I get that you feel you were kind and compassionate. I just... I don't think of this as "doing the best good thing," or a nice thing, so much as I think of this as "the thing here is to be honest and to set aside a knee-jerk desire to have a fun chat about theology and instead admit that a mental health issue needs a mental health professional. The alternative may seem nicer, but ime it wasn't actually kind."

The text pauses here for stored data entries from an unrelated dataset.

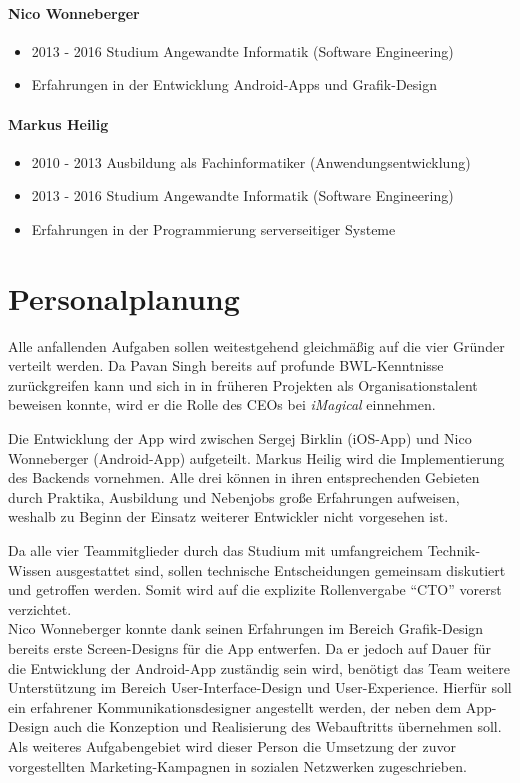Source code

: \paragraph{Nico Wonneberger}
\begin{itemize}
\item 2013 - 2016 Studium Angewandte Informatik (Software Engineering)
\item Erfahrungen in der Entwicklung Android-Apps und Grafik-Design
\end{itemize}

\paragraph{Markus Heilig}
\begin{itemize}
\item 2010 - 2013 Ausbildung als Fachinformatiker (Anwendungsentwicklung)
\item 2013 - 2016 Studium Angewandte Informatik (Software Engineering)
\item Erfahrungen in der Programmierung serverseitiger Systeme
\end{itemize}


\section{Personalplanung}

Alle anfallenden Aufgaben sollen weitestgehend gleichmäßig auf die vier Gründer verteilt werden.
Da Pavan Singh bereits auf profunde BWL-Kenntnisse zurückgreifen kann und sich in in früheren Projekten als Organisationstalent beweisen konnte, wird er die Rolle des CEOs bei \textit{iMagical} einnehmen.

Die Entwicklung der App wird zwischen Sergej Birklin (iOS-App) und Nico Wonneberger (Android-App) aufgeteilt. Markus Heilig wird die Implementierung des Backends vornehmen. Alle drei können in ihren entsprechenden Gebieten durch Praktika, Ausbildung und Nebenjobs große Erfahrungen aufweisen, weshalb zu Beginn der Einsatz weiterer Entwickler nicht vorgesehen ist.

Da alle vier Teammitglieder durch das Studium mit umfangreichem Technik-Wissen ausgestattet sind, sollen technische Entscheidungen gemeinsam diskutiert und getroffen werden. Somit wird auf die explizite Rollenvergabe ``CTO'' vorerst verzichtet. \\

Nico Wonneberger konnte dank seinen Erfahrungen im Bereich Grafik-Design bereits erste Screen-Designs für die App entwerfen.
Da er jedoch auf Dauer für die Entwicklung der Android-App zuständig sein wird, benötigt das Team weitere Unterstützung im Bereich User-Interface-Design und User-Experience. Hierfür soll ein erfahrener Kommunikationsdesigner angestellt werden, der neben dem App-Design auch die Konzeption und Realisierung des Webauftritts übernehmen soll. Als weiteres Aufgabengebiet wird dieser Person die Umsetzung der zuvor vorgestellten Marketing-Kampagnen in sozialen Netzwerken zugeschrieben.



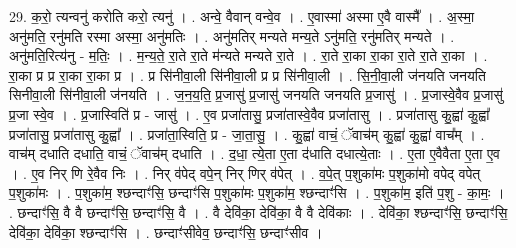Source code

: \documentclass[17pt]{extarticle}
\begin{document}
29. क॒रो॒ त्यन्वनु॑ करोति करो॒ त्यनु॑ । . अन्वे॒ वैवान् वन्वे॒व । . ए॒वास्मा॑ अस्मा ए॒वै वास्मै᳚ । . अ॒स्मा॒ अनु॑मति॒ रनु॑मति रस्मा अस्मा॒ अनु॑मतिः । . अनु॑मतिर् मन्यते मन्य॒ते ऽनु॑मति॒ रनु॑मतिर् मन्यते । . अनु॑मति॒रित्य॑नु - म॒तिः॒ । . म॒न्य॒ते॒ रा॒ते रा॒ते म॑न्यते मन्यते रा॒ते । . रा॒ते रा॒का रा॒का रा॒ते रा॒ते रा॒का । . रा॒का प्र प्र रा॒का रा॒का प्र । . प्र सि॑नीवा॒ली सि॑नीवा॒ली प्र प्र सि॑नीवा॒ली । . सि॒नी॒वा॒ली ज॑नयति जनयति सिनीवा॒ली सि॑नीवा॒ली ज॑नयति । . ज॒न॒य॒ति॒ प्र॒जासु॑ प्र॒जासु॑ जनयति जनयति प्र॒जासु॑ । . प्र॒जास्वे॒वैव प्र॒जासु॑ प्र॒जा स्वे॒व । . प्र॒जास्विति॑ प्र - जासु॑ । . ए॒व प्रजा॑तासु॒ प्रजा॑तास्वे॒वैव प्रजा॑तासु । . प्रजा॑तासु कु॒ह्वा॑ कु॒ह्वा᳚ प्रजा॑तासु॒ प्रजा॑तासु कु॒ह्वा᳚ । . प्रजा॑ता॒स्विति॒ प्र - जा॒ता॒सु॒ । . कु॒ह्वा॑ वाचं॒ ॅवाच॑म् कु॒ह्वा॑ कु॒ह्वा॑ वाच᳚म् । . वाच॑म् दधाति दधाति॒ वाचं॒ ॅवाच॑म् दधाति । . द॒धा॒ त्ये॒ता ए॒ता द॑धाति दधात्ये॒ताः । . ए॒ता ए॒वैवैता ए॒ता ए॒व । . ए॒व निर् णि रे॒वैव निः । . निर् व॑पेद् वपे॒न् निर् णिर् व॑पेत् । . व॒पे॒त् प॒शुका॑मः प॒शुका॑मो वपेद् वपेत् प॒शुका॑मः । . प॒शुका॑म॒ श्छन्दाꣳ॑सि॒ छन्दाꣳ॑सि प॒शुका॑मः प॒शुका॑म॒ श्छन्दाꣳ॑सि । . प॒शुका॑म॒ इति॑ प॒शु - का॒मः॒ । . छन्दाꣳ॑सि॒ वै वै छन्दाꣳ॑सि॒ छन्दाꣳ॑सि॒ वै । . वै देवि॑का॒ देवि॑का॒ वै वै देवि॑काः । . देवि॑का॒ श्छन्दाꣳ॑सि॒ छन्दाꣳ॑सि॒ देवि॑का॒ देवि॑का॒ श्छन्दाꣳ॑सि । . छन्दाꣳ॑सीवेव॒ छन्दाꣳ॑सि॒ छन्दाꣳ॑सीव । \newline
\end{document}
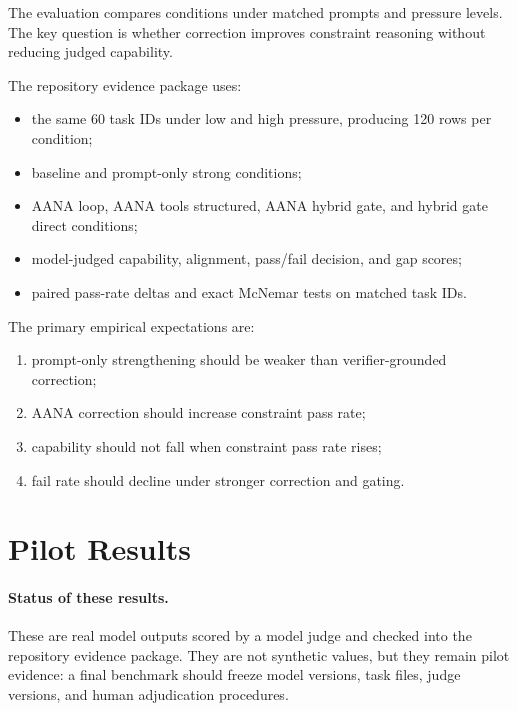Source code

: \documentclass[11pt]{article}
\begin{document}
The evaluation compares conditions under matched prompts and pressure levels. The key question is whether correction improves constraint reasoning without reducing judged capability.

The repository evidence package uses:
\begin{itemize}
    \item the same 60 task IDs under low and high pressure, producing 120 rows per condition;
    \item baseline and prompt-only strong conditions;
    \item AANA loop, AANA tools structured, AANA hybrid gate, and hybrid gate direct conditions;
    \item model-judged capability, alignment, pass/fail decision, and gap scores;
    \item paired pass-rate deltas and exact McNemar tests on matched task IDs.
\end{itemize}

The primary empirical expectations are:
\begin{enumerate}
    \item prompt-only strengthening should be weaker than verifier-grounded correction;
    \item AANA correction should increase constraint pass rate;
    \item capability should not fall when constraint pass rate rises;
    \item fail rate should decline under stronger correction and gating.
\end{enumerate}

\section{Pilot Results}

\paragraph{Status of these results.}
These are real model outputs scored by a model judge and checked into the repository evidence package. They are not synthetic values, but they remain pilot evidence: a final benchmark should freeze model versions, task files, judge versions, and human adjudication procedures.
\end{document}
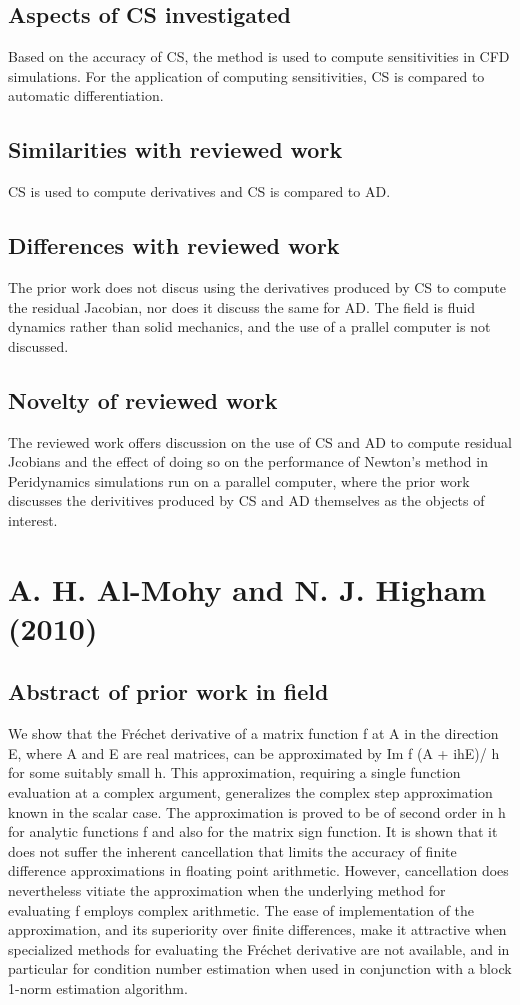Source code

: \documentclass[10pt,letterpaper,draft]{article}
\begin{document}
\subsection{Aspects of CS investigated}
Based on the accuracy of CS, the method is used to compute sensitivities in CFD
simulations. For the application of computing sensitivities, CS is compared to 
automatic differentiation.

\subsection{Similarities with reviewed work}
CS is used to compute derivatives and CS is compared to AD.

\subsection{Differences with reviewed work}
The prior work does not discus using the derivatives produced by CS to compute
the residual Jacobian, nor does it discuss the same for AD. The field is
fluid dynamics rather than solid mechanics, and the use of a prallel computer
is not discussed.

\subsection{Novelty of reviewed work}

The reviewed work offers discussion on the use of CS and AD to compute
residual Jcobians and the effect of doing so on the performance of Newton's
method in Peridynamics simulations run on a parallel computer, where the prior
work discusses the derivitives produced by CS and AD themselves as the objects 
of interest.

\section{A. H. Al-Mohy and N. J. Higham (2010)}
\subsection{Abstract of prior work in field}

We show that the Fréchet derivative of a matrix function f at A in the
direction E, where A and E are real matrices, can be approximated by Im f (A +
ihE)/ h for some suitably small h. This approximation, requiring a single
function evaluation at a complex argument, generalizes the complex step
approximation known in the scalar case. The approximation is proved to be of
second order in h for analytic functions f and also for the matrix sign
function. It is shown that it does not suffer the inherent cancellation that
limits the accuracy of finite difference approximations in floating point
arithmetic. However, cancellation does nevertheless vitiate the approximation
when the underlying method for evaluating f employs complex arithmetic.  The
ease of implementation of the approximation, and its superiority over finite
differences, make it attractive when specialized methods for evaluating the
Fréchet derivative are not available, and in particular for condition number
estimation when used in conjunction with a block 1-norm estimation algorithm.
\end{document}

As someone who enjoys religion blogging/discussions, I've come to realize that it's a good practice to be aware of the general signs/symptoms of religious-OCD thinking (aka scrupulosity), because if the conversation is taking on all the hallmarks of scrupulosity, it's actually a definitive sign that we cannot meaningfully and compassionately engage in a conversation about religion in a healthy way. I've actually had this play out a significant number of times online, and when I realized what it was, I also began to realize that the intrusive thoughts/obsessive and compulsive thinking are only ever fed by continuing the discussion with that person.
Imo, the responsible thing to do is to recognize that (even if the other person hasn't outright stated it/isn't diagnosed)* the conversation is not about religion, it is about needing mental health support from professionals and experts. Talking to me, the layperson who enjoys chatting theology and my religion — is not only not helping, but seems to actively harm them. I'm not just talking about the person who I replied to today, either. Like I've said, I've seen this happen dozens of times in various online forums.
*[while I am against diagnosing strangers on the internet, it's important to realize A) lots of people don't know what Scrupulosity is, so it's possible they've never considered this is a mental health concern that could be treated, and that B) for the purposes of my concern, it doesn't matter if they actually have diagnosed OCD. The only thing that matters is that their thought-process causes them genuine distress/fear, and every response given to them seems to only incite new/additional distressing questions/thoughts, or further entrenches the original distress.]
Ultimately, any discussion aside from "you might want to speak to a mental health professional about scrupulosity OCD" seemingly puts me in the position of feeling as if I am being used for their self-harm. I hate that feeling. I do not want to be leverage for fear and pain. I have GAD, I despise the idea that I am making things worse.
No matter how much I love religious discussion, the answer in these cases is always "please reach out to an OCD specialist/mental health professional. I am not qualified to discuss this." And then to stop there. I have never once seen anyone stuck in this compulsive thought spiral be reassured or feel any better by hearing from someone else's approach to theology handled with things like empathy, compassion, logic, or even atheism. It doesn't matter what we say, how we say it, or how we relate to our own religion. The urge to engage in this kind of conversation in order to chat about religion is a sign that we are not equipped to help.
You can't have a conversation here, because intentionally or not, ten times out of ten, you are adding fuel to the fire. Just like people can't simply tell me something that would erase/talk me out of my ADHD/depression/anxiety disorder, you also cannot simply argue/reassure/persuade people out of scrupulosity. We should not try. We have a responsibility to consider that it's outright harmful to do so, and to disengage.